_What you should do_
The word "setlength" marks the lines to keep; find each one in the data and copy it.
━━━━━ Data for the task ━━━━━
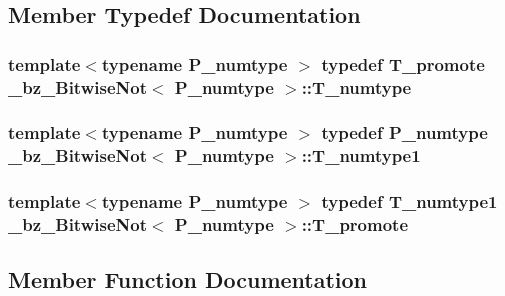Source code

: \subsection{Member Typedef Documentation}
\hypertarget{class__bz__BitwiseNot_afbdc61fb87c4ab2ec06a2e7e18f5c293}{}
\subsubsection[{T\+\_\+numtype}]{\setlength{\rightskip}{0pt plus 5cm}template$<$typename P\+\_\+numtype $>$ typedef {\bf T\+\_\+promote} {\bf \+\_\+bz\+\_\+\+Bitwise\+Not}$<$ P\+\_\+numtype $>$\+::{\bf T\+\_\+numtype}}\label{class__bz__BitwiseNot_afbdc61fb87c4ab2ec06a2e7e18f5c293}
\hypertarget{class__bz__BitwiseNot_aab2c96e74bdf626c5397d64321958c81}{}
\subsubsection[{T\+\_\+numtype1}]{\setlength{\rightskip}{0pt plus 5cm}template$<$typename P\+\_\+numtype $>$ typedef P\+\_\+numtype {\bf \+\_\+bz\+\_\+\+Bitwise\+Not}$<$ P\+\_\+numtype $>$\+::{\bf T\+\_\+numtype1}}\label{class__bz__BitwiseNot_aab2c96e74bdf626c5397d64321958c81}
\hypertarget{class__bz__BitwiseNot_a4200c2f96e8c801f9028fb73383ca454}{}
\subsubsection[{T\+\_\+promote}]{\setlength{\rightskip}{0pt plus 5cm}template$<$typename P\+\_\+numtype $>$ typedef {\bf T\+\_\+numtype1} {\bf \+\_\+bz\+\_\+\+Bitwise\+Not}$<$ P\+\_\+numtype $>$\+::{\bf T\+\_\+promote}}\label{class__bz__BitwiseNot_a4200c2f96e8c801f9028fb73383ca454}


\subsection{Member Function Documentation}
\hypertarget{class__bz__BitwiseNot_a135f233a80c47beb88ed42fb8ac5c407}{}
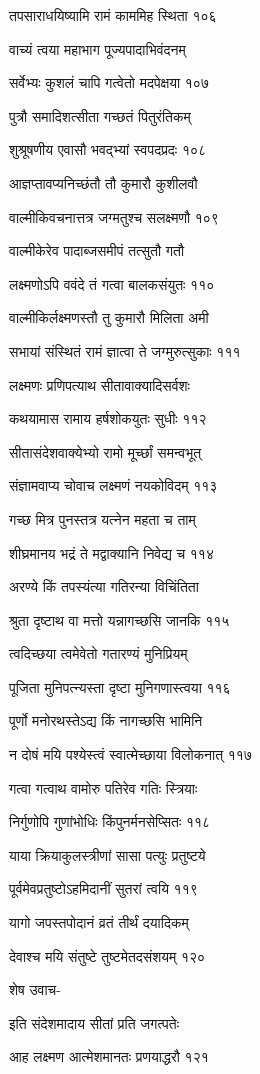 तपसाराधयिष्यामि रामं काममिह स्थिता १०६

वाच्यं त्वया महाभाग पूज्यपादाभिवंदनम्

सर्वेभ्यः कुशलं चापि गत्वेतो मदपेक्षया १०७

पुत्रौ समादिशत्सीता गच्छतं पितुरंतिकम्

शुश्रूषणीय एवासौ भवद्भ्यां स्वपदप्रदः १०८

आज्ञप्तावप्यनिच्छंतौ तौ कुमारौ कुशीलवौ

वाल्मीकिवचनात्तत्र जग्मतुश्च सलक्ष्मणौ १०९

वाल्मीकेरेव पादाब्जसमीपं तत्सुतौ गतौ

लक्ष्मणोऽपि ववंदे तं गत्वा बालकसंयुतः ११०

वाल्मीकिर्लक्ष्मणस्तौ तु कुमारौ मिलिता अमी

सभायां संस्थितं रामं ज्ञात्वा ते जग्मुरुत्सुकाः १११

लक्ष्मणः प्रणिपत्याथ सीतावाक्यादिसर्वशः

कथयामास रामाय हर्षशोकयुतः सुधीः ११२

सीतासंदेशवाक्येभ्यो रामो मूर्च्छां समन्वभूत्

संज्ञामवाप्य चोवाच लक्ष्मणं नयकोविदम् ११३

गच्छ मित्र पुनस्तत्र यत्नेन महता च ताम्

शीघ्रमानय भद्रं ते मद्वाक्यानि निवेद्य च ११४

अरण्ये किं तपस्यंत्या गतिरन्या विचिंतिता

श्रुता दृष्टाथ वा मत्तो यन्नागच्छसि जानकि ११५

त्वदिच्छया त्वमेवेतो गतारण्यं मुनिप्रियम्

पूजिता मुनिपत्न्यस्ता दृष्टा मुनिगणास्त्वया ११६

पूर्णो मनोरथस्तेऽद्य किं नागच्छसि भामिनि

न दोषं मयि पश्येस्त्वं स्वात्मेच्छाया विलोकनात् ११७

गत्वा गत्वाथ वामोरु पतिरेव गतिः स्त्रियाः

निर्गुणोपि गुणांभोधिः किंपुनर्मनसेप्सितः ११८

याया क्रियाकुलस्त्रीणां सासा पत्युः प्रतुष्टये

पूर्वमेवप्रतुष्टोऽहमिदानीं सुतरां त्वयि ११९

यागो जपस्तपोदानं व्रतं तीर्थं दयादिकम्

देवाश्च मयि संतुष्टे तुष्टमेतदसंशयम् १२०

शेष उवाच-

इति संदेशमादाय सीतां प्रति जगत्पतेः

आह लक्ष्मण आत्मेशमानतः प्रणयाद्धरौ १२१

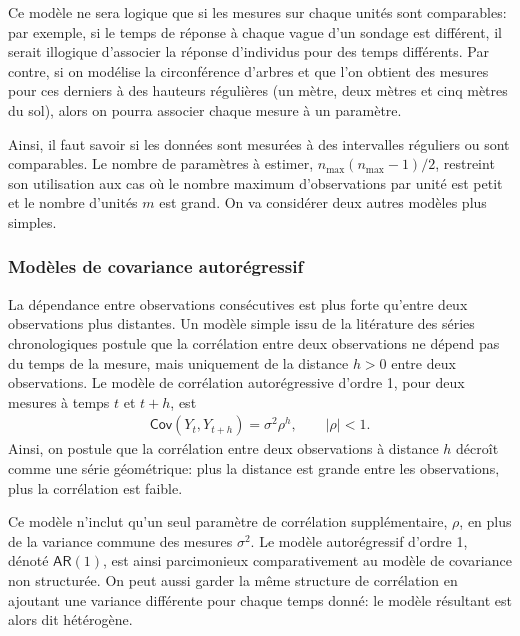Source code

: \documentclass[
  11pt,
  letterpaper,
]{article}
\theoremstyle{definition}
\theoremstyle{definition}
\theoremstyle{definition}
\theoremstyle{definition}
\theoremstyle{remark}
\begin{document}
Ce modèle ne sera logique que si les mesures sur chaque unités sont comparables: par exemple, si le temps de réponse à chaque vague d'un sondage est différent, il serait illogique d'associer la réponse d'individus pour des temps différents. Par contre, si on modélise la circonférence d'arbres et que l'on obtient des mesures pour ces derniers à des hauteurs régulières (un mètre, deux mètres et cinq mètres du sol), alors on pourra associer chaque mesure à un paramètre.

Ainsi, il faut savoir si les données sont mesurées à des intervalles réguliers ou sont comparables. Le nombre de paramètres à estimer, \(n_{\max} (n_{\max} - 1)/2\), restreint son utilisation aux cas
où le nombre maximum d'observations par unité est petit et le nombre d'unités \(m\) est grand. On va considérer deux autres modèles plus simples.

\hypertarget{moduxe8les-de-covariance-autoruxe9gressif}{%
\subsubsection{Modèles de covariance autorégressif}\label{moduxe8les-de-covariance-autoruxe9gressif}}

La dépendance entre observations consécutives est plus forte qu'entre deux observations plus distantes. Un modèle simple issu de la litérature des séries chronologiques postule que la corrélation entre deux observations ne dépend pas du temps de la mesure, mais uniquement de la distance \(h>0\) entre deux observations. Le modèle de corrélation autorégressive d'ordre 1, pour deux mesures à temps \(t\) et \(t+h\), est
\begin{align*}
\mathsf{Cov}(Y_{t}, Y_{t+h}) = \sigma^2\rho^h, \qquad  |\rho| < 1.
\end{align*}
Ainsi, on postule que la corrélation entre deux observations à distance \(h\) décroît comme une série géométrique: plus la distance est grande entre les observations, plus la corrélation est faible.

Ce modèle n'inclut qu'un seul paramètre de corrélation supplémentaire, \(\rho\), en plus de la variance commune des mesures \(\sigma^2\). Le modèle autorégressif d'ordre 1, dénoté \(\mathsf{AR}(1)\), est ainsi parcimonieux comparativement au modèle de covariance non structurée. On peut aussi garder la même structure de corrélation en ajoutant une variance différente pour chaque temps donné: le modèle résultant est alors dit hétérogène.
\end{document}

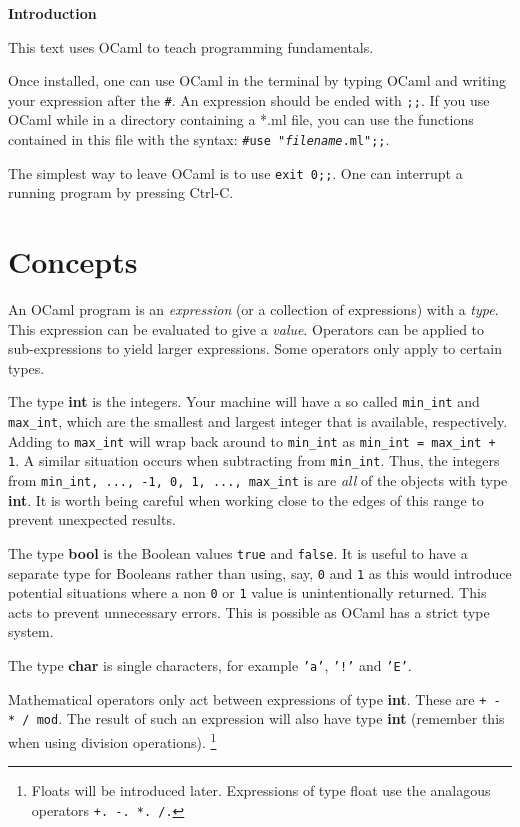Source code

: \documentclass[12pt]{article}
\begin{document}
\begin{center}\LARGE\bf
    Introduction
\end{center}

This text uses OCaml to teach programming fundamentals.

Once installed, one can use OCaml in the terminal by typing OCaml and writing your expression
after the \texttt{\#}. An expression should be ended with \texttt{;;}. If you use OCaml while in a
directory containing a *.ml file, you can use the functions contained in this file with the syntax:
\texttt{\#use "\textit{filename}.ml";;}.

The simplest way to leave OCaml is to use \texttt{exit 0;;}. One can interrupt a running program by
pressing Ctrl-C.

\section{Concepts}
An OCaml program is an \textit{expression} (or a collection of expressions) with a \textit{type}.
This expression can be evaluated to give a \textit{value}. Operators can be applied to sub-expressions
to yield larger expressions. Some operators only apply to certain types.

The type \textbf{int} is the integers. Your machine will have a so called \texttt{min\_int} and \texttt{max\_int}, which
are the smallest and largest integer that is available, respectively. Adding to \texttt{max\_int} will
wrap back around to \texttt{min\_int} as \texttt{min\_int = max\_int + 1}. A similar situation occurs when
subtracting from \texttt{min\_int}. Thus, the integers from \texttt{min\_int, ..., -1, 0, 1, ..., max\_int} is
are \textit{all} of the objects with type \textbf{int}. It is worth being careful when working close to the edges of this range
to prevent unexpected results.

The type \textbf{bool} is the Boolean values \texttt{true} and \texttt{false}. It is useful to have
a separate type for Booleans rather than using, say, \texttt{0} and \texttt{1} as this would introduce
potential situations where a non \texttt{0} or \texttt{1} value is unintentionally returned. This acts
to prevent unnecessary errors. This is possible as OCaml has a strict type system.

The type \textbf{char} is single characters, for example \texttt{'a'}, \texttt{'!'} and \texttt{'E'}.

Mathematical operators only act between expressions of type \textbf{int}. These are \texttt{+ - * / mod}.
The result of such an expression will also have type \textbf{int} (remember this when using division operations).
\footnote{Floats will be introduced later. Expressions of type float use the analagous operators \texttt{+. -. *. /.}}
\end{document}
━━━━━
_Your response_
\subsubsection[{T\+\_\+numtype}]{\setlength{\rightskip}{0pt plus 5cm}template$<$typename P\+\_\+numtype $>$ typedef {\bf T\+\_\+promote} {\bf \+\_\+bz\+\_\+\+Bitwise\+Not}$<$ P\+\_\+numtype $>$\+::{\bf T\+\_\+numtype}}\label{class__bz__BitwiseNot_afbdc61fb87c4ab2ec06a2e7e18f5c293}
\subsubsection[{T\+\_\+numtype1}]{\setlength{\rightskip}{0pt plus 5cm}template$<$typename P\+\_\+numtype $>$ typedef P\+\_\+numtype {\bf \+\_\+bz\+\_\+\+Bitwise\+Not}$<$ P\+\_\+numtype $>$\+::{\bf T\+\_\+numtype1}}\label{class__bz__BitwiseNot_aab2c96e74bdf626c5397d64321958c81}
\subsubsection[{T\+\_\+promote}]{\setlength{\rightskip}{0pt plus 5cm}template$<$typename P\+\_\+numtype $>$ typedef {\bf T\+\_\+numtype1} {\bf \+\_\+bz\+\_\+\+Bitwise\+Not}$<$ P\+\_\+numtype $>$\+::{\bf T\+\_\+promote}}\label{class__bz__BitwiseNot_a4200c2f96e8c801f9028fb73383ca454}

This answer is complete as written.